▶ [PROBLEM DETAILS]: Find each line of the material below in which the word "https" occurs, and return it.

▶ [RECORDS]:
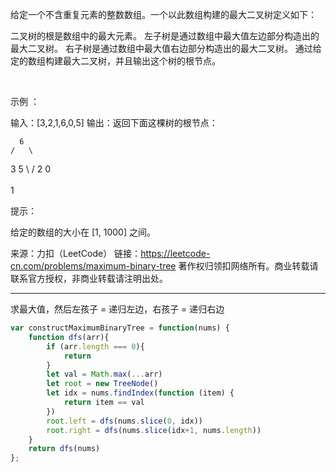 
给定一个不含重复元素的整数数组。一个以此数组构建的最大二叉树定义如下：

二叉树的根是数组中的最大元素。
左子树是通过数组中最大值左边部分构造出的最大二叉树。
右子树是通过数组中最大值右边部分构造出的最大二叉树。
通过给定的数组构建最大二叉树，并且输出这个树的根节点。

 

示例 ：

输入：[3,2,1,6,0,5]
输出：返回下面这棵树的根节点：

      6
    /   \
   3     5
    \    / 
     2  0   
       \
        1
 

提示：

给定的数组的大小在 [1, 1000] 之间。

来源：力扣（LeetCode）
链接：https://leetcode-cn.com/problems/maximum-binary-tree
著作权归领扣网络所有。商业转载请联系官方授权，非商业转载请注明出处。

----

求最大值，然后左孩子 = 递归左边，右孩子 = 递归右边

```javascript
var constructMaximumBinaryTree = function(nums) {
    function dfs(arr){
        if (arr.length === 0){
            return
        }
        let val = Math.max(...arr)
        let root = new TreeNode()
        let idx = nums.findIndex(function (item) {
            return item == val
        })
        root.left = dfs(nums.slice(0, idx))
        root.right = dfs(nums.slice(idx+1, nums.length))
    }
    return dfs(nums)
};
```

==

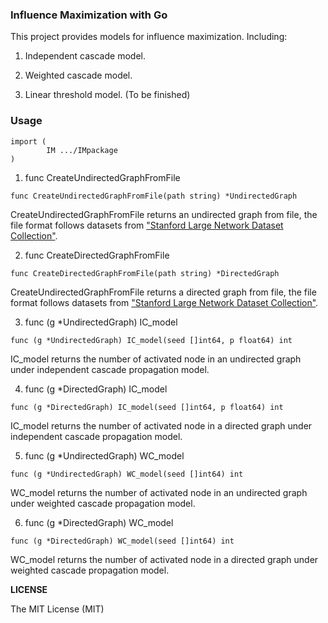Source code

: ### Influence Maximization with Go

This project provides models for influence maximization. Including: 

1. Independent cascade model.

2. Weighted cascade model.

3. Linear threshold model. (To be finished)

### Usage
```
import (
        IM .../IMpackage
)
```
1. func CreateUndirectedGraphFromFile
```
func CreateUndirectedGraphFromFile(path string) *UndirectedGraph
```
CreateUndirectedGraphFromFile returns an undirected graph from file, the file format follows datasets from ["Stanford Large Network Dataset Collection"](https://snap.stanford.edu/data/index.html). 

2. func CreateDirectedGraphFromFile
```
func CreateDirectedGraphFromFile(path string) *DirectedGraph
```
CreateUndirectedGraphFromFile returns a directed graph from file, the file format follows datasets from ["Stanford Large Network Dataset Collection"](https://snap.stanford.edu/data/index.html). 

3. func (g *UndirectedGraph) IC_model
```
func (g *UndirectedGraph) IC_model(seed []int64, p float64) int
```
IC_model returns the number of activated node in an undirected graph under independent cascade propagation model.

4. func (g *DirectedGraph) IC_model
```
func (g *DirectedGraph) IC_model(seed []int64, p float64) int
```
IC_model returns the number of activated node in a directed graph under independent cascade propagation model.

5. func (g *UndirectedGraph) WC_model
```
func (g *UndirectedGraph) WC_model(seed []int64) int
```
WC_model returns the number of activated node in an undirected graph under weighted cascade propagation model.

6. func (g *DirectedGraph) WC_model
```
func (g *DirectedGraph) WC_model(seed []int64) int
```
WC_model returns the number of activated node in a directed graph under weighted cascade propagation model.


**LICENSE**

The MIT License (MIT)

...

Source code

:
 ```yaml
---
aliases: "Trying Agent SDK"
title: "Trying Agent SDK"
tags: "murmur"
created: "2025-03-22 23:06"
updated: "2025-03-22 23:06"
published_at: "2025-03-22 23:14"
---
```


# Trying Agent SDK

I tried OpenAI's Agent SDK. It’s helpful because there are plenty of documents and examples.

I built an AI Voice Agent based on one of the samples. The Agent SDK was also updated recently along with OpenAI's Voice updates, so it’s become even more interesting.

▶ [TASK SOLUTION]:
链接：https://leetcode-cn.com/problems/maximum-binary-tree
CreateUndirectedGraphFromFile returns an undirected graph from file, the file format follows datasets from ["Stanford Large Network Dataset Collection"](https://snap.stanford.edu/data/index.html). 
CreateUndirectedGraphFromFile returns a directed graph from file, the file format follows datasets from ["Stanford Large Network Dataset Collection"](https://snap.stanford.edu/data/index.html). 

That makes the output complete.